Required action -> Search the data for "gespeicherten" and copy every matching line.

[Rendered images with source text]
▼▼▼
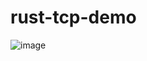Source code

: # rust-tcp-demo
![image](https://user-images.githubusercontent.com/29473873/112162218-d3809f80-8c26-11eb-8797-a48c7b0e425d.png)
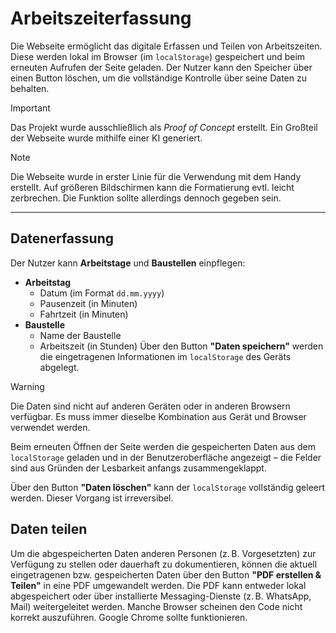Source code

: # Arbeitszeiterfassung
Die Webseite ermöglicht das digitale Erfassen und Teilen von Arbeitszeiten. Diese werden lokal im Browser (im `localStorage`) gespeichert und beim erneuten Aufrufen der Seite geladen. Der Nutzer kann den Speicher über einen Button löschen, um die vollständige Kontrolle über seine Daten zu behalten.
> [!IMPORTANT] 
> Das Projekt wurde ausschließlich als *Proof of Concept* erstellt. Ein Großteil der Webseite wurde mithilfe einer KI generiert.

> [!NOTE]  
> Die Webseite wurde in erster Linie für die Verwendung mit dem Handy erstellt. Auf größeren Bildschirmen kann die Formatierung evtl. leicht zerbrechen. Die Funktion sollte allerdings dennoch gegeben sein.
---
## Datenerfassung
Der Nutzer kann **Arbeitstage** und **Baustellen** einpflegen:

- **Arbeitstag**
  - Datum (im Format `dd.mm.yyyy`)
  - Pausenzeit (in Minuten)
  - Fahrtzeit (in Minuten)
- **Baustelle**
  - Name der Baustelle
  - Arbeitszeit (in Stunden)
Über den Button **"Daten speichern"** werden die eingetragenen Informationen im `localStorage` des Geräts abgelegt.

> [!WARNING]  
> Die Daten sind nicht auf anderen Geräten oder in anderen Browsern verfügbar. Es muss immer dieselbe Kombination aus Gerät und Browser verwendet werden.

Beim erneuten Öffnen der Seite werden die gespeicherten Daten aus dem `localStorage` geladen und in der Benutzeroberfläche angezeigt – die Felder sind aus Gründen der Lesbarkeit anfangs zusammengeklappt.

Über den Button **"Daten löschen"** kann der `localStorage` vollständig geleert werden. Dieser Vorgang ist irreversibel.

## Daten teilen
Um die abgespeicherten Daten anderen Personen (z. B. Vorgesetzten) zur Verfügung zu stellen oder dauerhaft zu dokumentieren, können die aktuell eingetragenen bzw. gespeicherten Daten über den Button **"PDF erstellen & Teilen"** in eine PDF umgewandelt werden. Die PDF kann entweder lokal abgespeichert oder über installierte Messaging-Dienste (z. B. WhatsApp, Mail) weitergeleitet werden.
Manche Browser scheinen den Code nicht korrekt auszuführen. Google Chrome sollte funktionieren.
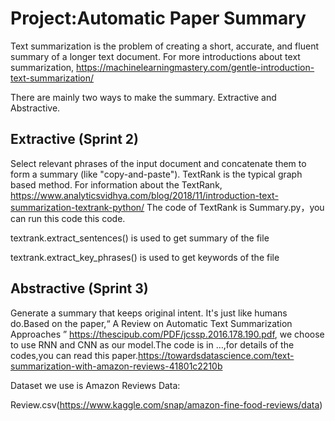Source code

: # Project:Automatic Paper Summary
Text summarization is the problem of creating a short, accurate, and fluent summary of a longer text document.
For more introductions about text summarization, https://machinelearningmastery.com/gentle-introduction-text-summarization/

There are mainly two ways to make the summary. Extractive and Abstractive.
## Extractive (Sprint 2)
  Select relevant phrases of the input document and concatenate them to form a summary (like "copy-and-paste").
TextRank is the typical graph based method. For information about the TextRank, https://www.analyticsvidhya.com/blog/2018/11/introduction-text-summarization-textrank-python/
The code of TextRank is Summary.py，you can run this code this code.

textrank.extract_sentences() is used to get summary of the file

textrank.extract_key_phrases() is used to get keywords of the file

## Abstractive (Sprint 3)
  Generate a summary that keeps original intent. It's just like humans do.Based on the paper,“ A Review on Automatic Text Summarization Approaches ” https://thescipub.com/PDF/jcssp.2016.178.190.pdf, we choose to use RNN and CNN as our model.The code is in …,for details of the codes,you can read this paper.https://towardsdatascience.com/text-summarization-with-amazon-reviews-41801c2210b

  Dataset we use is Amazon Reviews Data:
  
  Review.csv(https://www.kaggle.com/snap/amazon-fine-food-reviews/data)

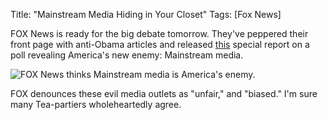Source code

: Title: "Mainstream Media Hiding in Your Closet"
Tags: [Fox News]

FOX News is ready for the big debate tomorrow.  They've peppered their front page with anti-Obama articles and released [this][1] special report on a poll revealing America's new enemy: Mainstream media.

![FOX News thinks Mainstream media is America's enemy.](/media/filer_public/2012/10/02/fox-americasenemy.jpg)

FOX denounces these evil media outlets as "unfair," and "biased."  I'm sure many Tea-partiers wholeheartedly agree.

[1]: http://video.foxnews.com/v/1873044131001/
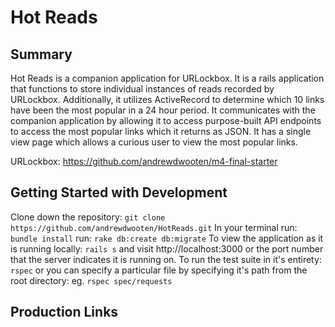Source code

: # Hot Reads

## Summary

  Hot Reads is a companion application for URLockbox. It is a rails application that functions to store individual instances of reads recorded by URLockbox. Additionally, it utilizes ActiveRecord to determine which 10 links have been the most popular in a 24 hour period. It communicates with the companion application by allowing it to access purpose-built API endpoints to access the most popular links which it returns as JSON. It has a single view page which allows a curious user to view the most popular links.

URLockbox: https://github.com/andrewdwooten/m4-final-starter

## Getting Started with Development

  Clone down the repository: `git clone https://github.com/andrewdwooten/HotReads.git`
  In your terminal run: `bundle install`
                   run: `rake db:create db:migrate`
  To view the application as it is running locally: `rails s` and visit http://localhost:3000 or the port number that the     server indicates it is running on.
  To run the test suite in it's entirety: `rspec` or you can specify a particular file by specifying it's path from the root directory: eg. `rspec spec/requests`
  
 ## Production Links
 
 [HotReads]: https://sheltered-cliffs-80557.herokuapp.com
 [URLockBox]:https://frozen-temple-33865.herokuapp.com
▲▲▲
Problem solution ->
Beim erneuten Öffnen der Seite werden die gespeicherten Daten aus dem `localStorage` geladen und in der Benutzeroberfläche angezeigt – die Felder sind aus Gründen der Lesbarkeit anfangs zusammengeklappt.
Um die abgespeicherten Daten anderen Personen (z. B. Vorgesetzten) zur Verfügung zu stellen oder dauerhaft zu dokumentieren, können die aktuell eingetragenen bzw. gespeicherten Daten über den Button **"PDF erstellen & Teilen"** in eine PDF umgewandelt werden. Die PDF kann entweder lokal abgespeichert oder über installierte Messaging-Dienste (z. B. WhatsApp, Mail) weitergeleitet werden.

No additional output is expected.